The pin they put in the power inhibiting collars is what draws the clear X-Men comparison, for me. One of the things that good X-Men media does is demonstrate how shitty it is to be a mutant. This was the first time on Young Justice that being a meta felt the same way.
There’s also a big fight in Russia. The team (Beast Boy, Halo, Geoforce, Tigress and Terra on the ground with Forager manning the bioship) has word of a Russian meta operation, so they head in on the sly to investigate. They discover tha it’s not a meta operation, but the formation of the Rocket Red squadron. Unfortunately, on their way out, they run into three Belle Reve “escapees” – Black Manta, Captain Boomerang and Monseiur Mallah rocking a gatling gun. They have an awesome three-way fight that, to me, was completely overshadowed by Amanda Waller being an unstoppable badass on the radio and in person to her “Task Force X”. After the team wins out and the League is returning the villains to their prison, Waller comes at Aqualad/man now I guess and stares him down, and honestly it might be my favorite cartoon moment since Waller verbally slapped Batman around in JLU.
OUTSIDER TRADING TIPS
– Rocket Red was an integral member of the classic Justice League International. They’re played a little more seriously here, but the mech bonding aspect that looked so intensely painful in this episode is pretty close to the comics origin. They were also Green Lantern adjacent, at least at the beginning.
– Almost the whole Justice League International is here now, right?

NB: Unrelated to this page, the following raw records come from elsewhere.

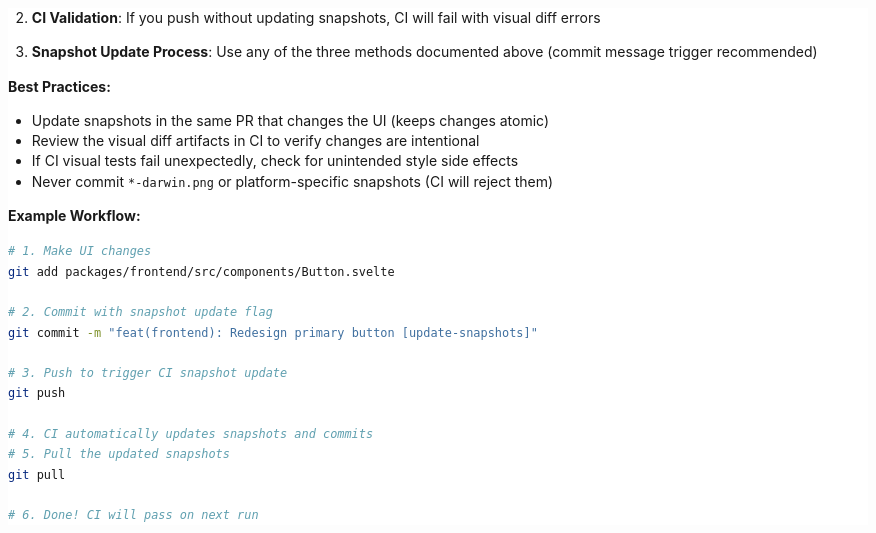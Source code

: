 2. **CI Validation**: If you push without updating snapshots, CI will fail with visual diff errors

3. **Snapshot Update Process**: Use any of the three methods documented above (commit message trigger recommended)

**Best Practices:**

- Update snapshots in the same PR that changes the UI (keeps changes atomic)
- Review the visual diff artifacts in CI to verify changes are intentional
- If CI visual tests fail unexpectedly, check for unintended style side effects
- Never commit `*-darwin.png` or platform-specific snapshots (CI will reject them)

**Example Workflow:**

```bash
# 1. Make UI changes
git add packages/frontend/src/components/Button.svelte

# 2. Commit with snapshot update flag
git commit -m "feat(frontend): Redesign primary button [update-snapshots]"

# 3. Push to trigger CI snapshot update
git push

# 4. CI automatically updates snapshots and commits
# 5. Pull the updated snapshots
git pull

# 6. Done! CI will pass on next run
```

Fire and Ice showed up earlier in the season, and last week gave us debuts of Guy Gardner and Barda, so we’re just missing Booster Gold and Mister Miracle I think.

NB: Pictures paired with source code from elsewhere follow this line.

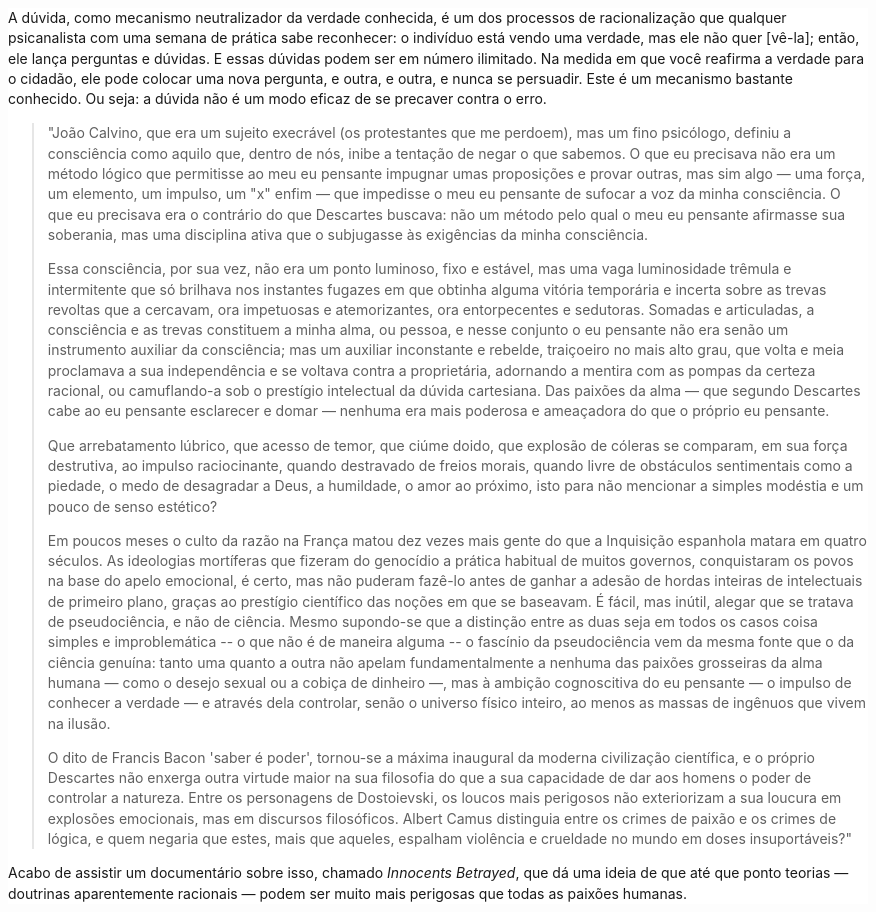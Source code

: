 A dúvida, como mecanismo neutralizador da verdade conhecida, é um dos processos de racionalização que qualquer psicanalista com uma semana de prática sabe reconhecer: o indivíduo está vendo uma verdade, mas ele não quer \[vê-la\]; então, ele lança perguntas e dúvidas. E essas dúvidas podem ser em número ilimitado. Na medida em que você reafirma a verdade para o cidadão, ele pode colocar uma nova pergunta, e outra, e outra, e nunca se persuadir. Este é um mecanismo bastante conhecido. Ou seja: a dúvida não é um modo eficaz de se precaver contra o erro.

> "João Calvino, que era um sujeito execrável (os protestantes que me perdoem), mas um fino psicólogo, definiu a consciência como aquilo que, dentro de nós, inibe a tentação de negar o que sabemos. O que eu precisava não era um método lógico que permitisse ao meu eu pensante impugnar umas proposições e provar outras, mas sim algo ― uma força, um elemento, um impulso, um "x" enfim ― que impedisse o meu eu pensante de sufocar a voz da minha consciência. O que eu precisava era o contrário do que Descartes buscava: não um método pelo qual o meu eu pensante afirmasse sua soberania, mas uma disciplina ativa que o subjugasse às exigências da minha consciência.
>
> Essa consciência, por sua vez, não era um ponto luminoso, fixo e estável, mas uma vaga luminosidade trêmula e intermitente que só brilhava nos instantes fugazes em que obtinha alguma vitória temporária e incerta sobre as trevas revoltas que a cercavam, ora impetuosas e atemorizantes, ora entorpecentes e sedutoras. Somadas e articuladas, a consciência e as trevas constituem a minha alma, ou pessoa, e nesse conjunto o eu pensante não era senão um instrumento auxiliar da consciência; mas um auxiliar inconstante e rebelde, traiçoeiro no mais alto grau, que volta e meia proclamava a sua independência e se voltava contra a proprietária, adornando a mentira com as pompas da certeza racional, ou camuflando-a sob o prestígio intelectual da dúvida cartesiana. Das paixões da alma ― que segundo Descartes cabe ao eu pensante esclarecer e domar ― nenhuma era mais poderosa e ameaçadora do que o próprio eu pensante.
>
> Que arrebatamento lúbrico, que acesso de temor, que ciúme doido, que explosão de cóleras se comparam, em sua força destrutiva, ao impulso raciocinante, quando destravado de freios morais, quando livre de obstáculos sentimentais como a piedade, o medo de desagradar a Deus, a humildade, o amor ao próximo, isto para não mencionar a simples modéstia e um pouco de senso estético?
>
> Em poucos meses o culto da razão na França matou dez vezes mais gente do que a Inquisição espanhola matara em quatro séculos. As ideologias mortíferas que fizeram do genocídio a prática habitual de muitos governos, conquistaram os povos na base do apelo emocional, é certo, mas não puderam fazê-lo antes de ganhar a adesão de hordas inteiras de intelectuais de primeiro plano, graças ao prestígio científico das noções em que se baseavam. É fácil, mas inútil, alegar que se tratava de pseudociência, e não de ciência. Mesmo supondo-se que a distinção entre as duas seja em todos os casos coisa simples e improblemática -- o que não é de maneira alguma -- o fascínio da pseudociência vem da mesma fonte que o da ciência genuína: tanto uma quanto a outra não apelam fundamentalmente a nenhuma das paixões grosseiras da alma humana ― como o desejo sexual ou a cobiça de dinheiro ―, mas à ambição cognoscitiva do eu pensante ― o impulso de conhecer a verdade ― e através dela controlar, senão o universo físico inteiro, ao menos as massas de ingênuos que vivem na ilusão.
>
> O dito de Francis Bacon 'saber é poder', tornou-se a máxima inaugural da moderna civilização científica, e o próprio Descartes não enxerga outra virtude maior na sua filosofia do que a sua capacidade de dar aos homens o poder de controlar a natureza. Entre os personagens de Dostoievski, os loucos mais perigosos não exteriorizam a sua loucura em explosões emocionais, mas em discursos filosóficos. Albert Camus distinguia entre os crimes de paixão e os crimes de lógica, e quem negaria que estes, mais que aqueles, espalham violência e crueldade no mundo em doses insuportáveis?"

Acabo de assistir um documentário sobre isso, chamado *Innocents Betrayed*, que dá uma ideia de que até que ponto teorias ― doutrinas aparentemente racionais ― podem ser muito mais perigosas que todas as paixões humanas.


[^1]: Pseudônimo de Émile Chartier
[^2]: <http://www.olavodecarvalho.org/apostilas/problema_verdade.html>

– There’s a nice touch at the beginning – Granny is forcing the crew of Space Trek 3016 to work Beast Boy to the bone because he dared challenge he authority last episode, and as Gar is about to quit, the director reminds him of all the people who would be out of a job if he walked. So he stays. Gar’s the real hero here.

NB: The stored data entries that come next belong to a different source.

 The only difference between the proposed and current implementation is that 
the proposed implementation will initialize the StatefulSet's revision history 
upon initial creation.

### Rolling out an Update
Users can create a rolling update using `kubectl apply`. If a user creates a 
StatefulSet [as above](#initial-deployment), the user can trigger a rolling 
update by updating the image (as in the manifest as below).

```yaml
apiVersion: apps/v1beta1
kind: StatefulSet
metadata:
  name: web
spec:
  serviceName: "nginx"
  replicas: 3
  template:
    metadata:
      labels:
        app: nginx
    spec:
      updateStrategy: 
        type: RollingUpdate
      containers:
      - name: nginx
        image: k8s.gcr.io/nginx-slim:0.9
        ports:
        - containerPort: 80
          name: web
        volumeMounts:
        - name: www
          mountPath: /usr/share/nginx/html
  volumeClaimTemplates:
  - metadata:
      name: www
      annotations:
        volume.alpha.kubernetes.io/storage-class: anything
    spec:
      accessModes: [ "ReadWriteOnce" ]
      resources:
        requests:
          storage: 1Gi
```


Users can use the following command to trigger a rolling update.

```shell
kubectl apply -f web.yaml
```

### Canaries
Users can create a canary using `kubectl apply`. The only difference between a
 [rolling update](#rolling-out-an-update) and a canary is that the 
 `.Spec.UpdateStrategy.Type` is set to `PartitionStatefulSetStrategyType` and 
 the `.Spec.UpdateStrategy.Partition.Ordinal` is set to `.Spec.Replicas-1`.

– We are supposed to think Dr. Jace is up to no good here. She gets her own lab in Dakota City from Hardware, and she uses it to look at Halo’s hair under a microscope right after we see Halo realize that her human form let the assassins into the Markovian royal palace way back at the start of the season. But it feels a little too obvious for writers who are usually more subtle than that. This feels like a head fake.
– Joining Livewire and Mist (HOLY SHIT THAT’S JACK KNIGHT’S WIFE HOW DID I MISS THAT) in Taos is Australian teen tornado making person, Windfall. She’s a classic Outsiders character, who fought the team as a member of the Masters of Disaster in Batman and the Outsiders #9.
– In case you were wondering, Belle Reve’s Warden Economious is the warden from John Ostrander, Kim Yale and Luke McDonnell’s Suicide Squad. I think that whole run is on DC Universe right now, if you need something to read that you won’t be able to put down for 70 issues.